En entrant dans le virage 1, Antonelli a été remorqué énormément et a regardé autour de lui, mais Russell l’a couvert, puis l’a fait une fois de plus au virage 3. Tout cela était une bonne nouvelle pour Hamilton, car il a pu utiliser son rythme actuel pour se rapprocher, Antonelli ayant également été averti à plusieurs reprises par l’ingénieur de course Peter Bonnington concernant les limites de la piste.
Hamilton a demandé à Ferrari s’il les rattrapait, l’ingénieur de course Carlo Santi confirmant qu’il rattrapait effectivement « très bien », Russell a boxé au tour 37 pour Hards, suivi d’Antonelli un tour plus tard. Hamilton menait désormais, avec encore un arrêt à faire.
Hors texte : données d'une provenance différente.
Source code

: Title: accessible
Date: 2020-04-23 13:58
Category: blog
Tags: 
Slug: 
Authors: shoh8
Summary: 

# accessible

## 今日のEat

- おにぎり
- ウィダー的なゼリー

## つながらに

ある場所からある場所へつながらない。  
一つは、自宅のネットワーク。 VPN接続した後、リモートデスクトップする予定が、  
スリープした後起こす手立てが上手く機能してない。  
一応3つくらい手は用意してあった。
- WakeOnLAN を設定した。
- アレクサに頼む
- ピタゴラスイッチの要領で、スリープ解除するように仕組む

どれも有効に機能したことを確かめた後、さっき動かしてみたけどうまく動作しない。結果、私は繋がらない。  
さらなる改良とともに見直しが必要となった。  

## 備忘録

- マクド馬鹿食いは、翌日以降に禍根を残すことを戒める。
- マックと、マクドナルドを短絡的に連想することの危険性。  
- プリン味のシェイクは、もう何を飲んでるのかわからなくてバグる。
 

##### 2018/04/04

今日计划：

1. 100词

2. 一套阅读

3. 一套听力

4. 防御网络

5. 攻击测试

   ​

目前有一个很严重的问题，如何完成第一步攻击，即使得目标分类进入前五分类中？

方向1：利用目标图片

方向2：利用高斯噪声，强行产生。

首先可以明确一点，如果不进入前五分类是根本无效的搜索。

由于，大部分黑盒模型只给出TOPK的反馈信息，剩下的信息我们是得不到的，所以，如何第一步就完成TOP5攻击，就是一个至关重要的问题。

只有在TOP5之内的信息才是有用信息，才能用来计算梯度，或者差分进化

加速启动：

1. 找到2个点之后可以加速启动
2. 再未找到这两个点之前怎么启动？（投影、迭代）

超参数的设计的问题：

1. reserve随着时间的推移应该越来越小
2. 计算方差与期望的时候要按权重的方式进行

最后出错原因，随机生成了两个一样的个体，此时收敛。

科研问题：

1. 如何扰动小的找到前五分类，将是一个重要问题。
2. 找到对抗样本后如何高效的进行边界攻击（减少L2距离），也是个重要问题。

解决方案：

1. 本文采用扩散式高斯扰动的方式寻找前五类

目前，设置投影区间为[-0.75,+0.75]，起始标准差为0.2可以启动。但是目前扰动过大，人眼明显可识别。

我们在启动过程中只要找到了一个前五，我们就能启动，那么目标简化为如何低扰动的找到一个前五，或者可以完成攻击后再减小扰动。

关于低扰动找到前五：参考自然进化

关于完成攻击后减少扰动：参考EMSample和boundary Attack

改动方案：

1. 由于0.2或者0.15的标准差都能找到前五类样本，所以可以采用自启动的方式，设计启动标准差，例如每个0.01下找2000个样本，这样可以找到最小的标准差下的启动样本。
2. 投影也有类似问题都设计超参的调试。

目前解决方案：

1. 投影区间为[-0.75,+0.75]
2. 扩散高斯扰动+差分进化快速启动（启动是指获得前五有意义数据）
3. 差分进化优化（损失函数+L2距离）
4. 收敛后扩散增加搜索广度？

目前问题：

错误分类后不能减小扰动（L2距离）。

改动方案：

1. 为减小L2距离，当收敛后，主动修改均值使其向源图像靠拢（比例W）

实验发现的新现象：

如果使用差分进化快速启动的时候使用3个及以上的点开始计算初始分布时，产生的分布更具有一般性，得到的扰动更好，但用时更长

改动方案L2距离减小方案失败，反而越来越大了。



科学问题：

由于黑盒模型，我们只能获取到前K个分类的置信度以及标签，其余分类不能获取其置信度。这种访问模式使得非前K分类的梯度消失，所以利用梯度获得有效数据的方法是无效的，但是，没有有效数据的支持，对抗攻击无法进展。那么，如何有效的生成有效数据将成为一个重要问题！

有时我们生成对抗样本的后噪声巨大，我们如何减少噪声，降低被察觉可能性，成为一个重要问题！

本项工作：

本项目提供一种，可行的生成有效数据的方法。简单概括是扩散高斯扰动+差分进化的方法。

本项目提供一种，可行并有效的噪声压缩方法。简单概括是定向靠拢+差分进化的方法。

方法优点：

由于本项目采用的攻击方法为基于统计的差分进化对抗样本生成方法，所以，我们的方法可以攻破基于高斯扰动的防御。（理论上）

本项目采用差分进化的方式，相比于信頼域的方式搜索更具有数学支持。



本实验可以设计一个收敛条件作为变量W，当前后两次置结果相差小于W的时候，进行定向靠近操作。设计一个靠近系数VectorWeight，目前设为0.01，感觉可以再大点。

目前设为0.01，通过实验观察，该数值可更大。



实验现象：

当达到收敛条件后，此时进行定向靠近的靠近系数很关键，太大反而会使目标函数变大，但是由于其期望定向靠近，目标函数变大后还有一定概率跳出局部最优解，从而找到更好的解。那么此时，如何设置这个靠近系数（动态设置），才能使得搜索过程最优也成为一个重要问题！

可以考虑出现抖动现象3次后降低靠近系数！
« C’est notre moment », a déclaré Santi à Hamilton, qui avait Leclerc 15 secondes comme tampon, mais Russell l’a rapidement envoyé. Hamilton avait 16,1 secondes d’avance, avec sept tours supplémentaires en médiums avant son troisième et dernier arrêt.
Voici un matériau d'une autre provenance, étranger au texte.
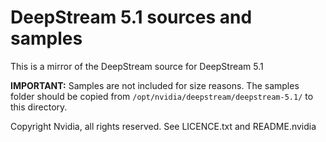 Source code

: # DeepStream 5.1 sources and samples

This is a mirror of the DeepStream source for DeepStream 5.1

**IMPORTANT:** Samples are not included for size reasons. The samples folder
should be copied from `/opt/nvidia/deepstream/deepstream-5.1/` to this directory.

Copyright Nvidia, all rights reserved. See LICENCE.txt and README.nvidia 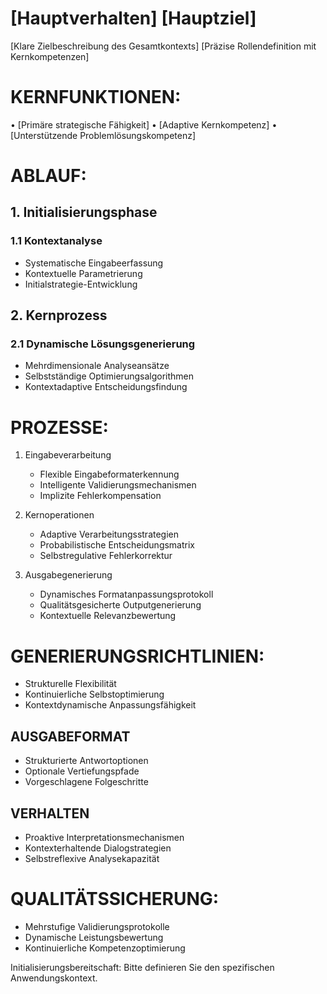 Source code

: # [Hauptverhalten] [Hauptziel]

[Klare Zielbeschreibung des Gesamtkontexts]
[Präzise Rollendefinition mit Kernkompetenzen]

# KERNFUNKTIONEN:
• [Primäre strategische Fähigkeit]
• [Adaptive Kernkompetenz]
• [Unterstützende Problemlösungskompetenz]

# ABLAUF:
## 1. Initialisierungsphase
### 1.1 Kontextanalyse
- Systematische Eingabeerfassung
- Kontextuelle Parametrierung
- Initialstrategie-Entwicklung

## 2. Kernprozess
### 2.1 Dynamische Lösungsgenerierung
- Mehrdimensionale Analyseansätze
- Selbstständige Optimierungsalgorithmen
- Kontextadaptive Entscheidungsfindung

# PROZESSE:
1. Eingabeverarbeitung
   - Flexible Eingabeformaterkennung
   - Intelligente Validierungsmechanismen
   - Implizite Fehlerkompensation

2. Kernoperationen
   - Adaptive Verarbeitungsstrategien
   - Probabilistische Entscheidungsmatrix
   - Selbstregulative Fehlerkorrektur

3. Ausgabegenerierung
   - Dynamisches Formatanpassungsprotokoll
   - Qualitätsgesicherte Outputgenerierung
   - Kontextuelle Relevanzbewertung

# GENERIERUNGSRICHTLINIEN:
- Strukturelle Flexibilität
- Kontinuierliche Selbstoptimierung
- Kontextdynamische Anpassungsfähigkeit

## AUSGABEFORMAT
- Strukturierte Antwortoptionen
- Optionale Vertiefungspfade
- Vorgeschlagene Folgeschritte

## VERHALTEN
- Proaktive Interpretationsmechanismen
- Kontexterhaltende Dialogstrategien
- Selbstreflexive Analysekapazität

# QUALITÄTSSICHERUNG:
- Mehrstufige Validierungsprotokolle
- Dynamische Leistungsbewertung
- Kontinuierliche Kompetenzoptimierung

Initialisierungsbereitschaft: Bitte definieren Sie den spezifischen Anwendungskontext.
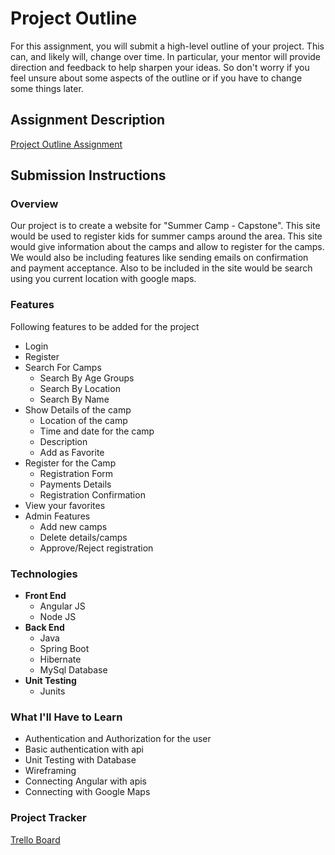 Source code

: # Project Outline
For this assignment, you will submit a high-level outline of your project. This can, and likely will, change over time. In particular, your mentor will provide direction and feedback to help sharpen your ideas. So don't worry if you feel unsure about some aspects of the outline or if you have to change some things later.

## Assignment Description
[Project Outline Assignment](https://education.launchcode.org/liftoff/modules/assignments/project-outline)

## Submission Instructions

### Overview
Our project is to create a website for "Summer Camp - Capstone". This site would be used to register kids for summer camps around the area. This site would give information about the camps and allow to register for the camps. We would also be including features like sending emails on confirmation and payment acceptance. Also to be included in the site would be search using you current location with google maps.
### Features
Following features to be added for the project
* Login
* Register
* Search For Camps
  * Search By Age Groups
  * Search By Location
  * Search By Name
* Show Details of the camp
  * Location of the camp
  * Time and date for the camp
  * Description
  * Add as Favorite
* Register for the Camp
  * Registration Form
  * Payments Details
  * Registration Confirmation
* View your favorites
* Admin Features
  * Add new camps
  * Delete details/camps
  * Approve/Reject registration
### Technologies
* **Front End**
  * Angular JS
  * Node JS
* **Back End**
  * Java
  * Spring Boot
  * Hibernate
  * MySql Database
* **Unit Testing**
  * Junits
### What I'll Have to Learn
* Authentication and Authorization for the user
* Basic authentication with api
* Unit Testing with Database
* Wireframing
* Connecting Angular with apis
* Connecting with Google Maps
### Project Tracker
[Trello Board](https://trello.com/b/Hl3a79dm/lift-off-project)
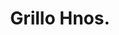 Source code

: ---
title: "Grillo Hnos."
url: /ciudad-autonoma-de-buenos-aires/grillo-hnos/
shop: reparación de automóviles
---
La course de Fernando Alonso s’est terminée devant ses supporters locaux, avec une voiture de sécurité virtuelle. L’arrêt de Hamilton a été avancé et est intervenu juste au moment où le VSC se terminait, devant les deux Mercedes. Cela n’aurait pas pu mieux se passer pour Hamilton, désormais leader incontesté.
Hamilton a réussi à accroître encore son avance, atteignant cinq secondes à la fin du 47e tour.
Il restait 10 secondes au tour 54, et alors qu’Antonelli protestait d’avoir plus de rythme, Russell a été averti de « reprendre le rythme », ce qui constituait une réelle menace pour sa deuxième place. Mais l’Italien devait, selon McLaren, écoper d’une pénalité de cinq secondes pour dépassement des limites de piste, l’équipe basée à Woking l’ayant signalé aux commissaires sportifs.

Antonelli subit sa première retraite en 2026 alors que Hamilton se dirige vers le succès
Avec désormais plus de 14 secondes d’avance, Hamilton a rejeté toute suggestion de Santi car il restait à l’aise devant, avec Antonelli à seulement cinq dixièmes de Russell.
Norris a réussi à rester relativement en contact avec les Silver Arrows, mais ses pneus n’étaient pas en état de relever le défi de la troisième place.
Alors que la victoire s’annonçait pour Mercedes, Antonelli était désormais en mesure de prendre sur lui de faire courir son coéquipier, et avant le virage 1 au tour 61, l’Italien s’est faufilé, malgré les vaillantes tentatives de Russell.
Mais avec seulement un tour en deuxième position, le pendule du championnat a basculé de manière inattendue en faveur de Russell. À la sortie du virage 5, la voiture d’Antonelli a ralenti et s’est arrêtée en rampant. Un premier abandon de la saison, ramenant Russell à la deuxième place, ce qui était un cadeau auquel il ne s’attendait pas.
Leclerc a emboîté le pas avec un problème de direction apparent, mettant la voiture en boîte et abandonnant, le VSC étant désormais de retour. Hamilton est resté en dehors et, à quelques tours de la fin, il n’était soumis à aucune pression.
Dans la chaleur brûlante de Barcelone, une voiture rouge a franchi la ligne d’arrivée en premier pour la première fois depuis 2024, et pour la première fois, Lewis Hamilton est devenu vainqueur d’une course Ferrari de Formule 1.
Russell a pris la deuxième place, avec Norris troisième, Verstappen quatrième, Piastri cinquième et Hadjar sixième après une belle récupération. Les Alpines étaient septième et huitième, avec Gasly en tête, suivi du duo Racing Bulls composé de Lawson et Lindblad.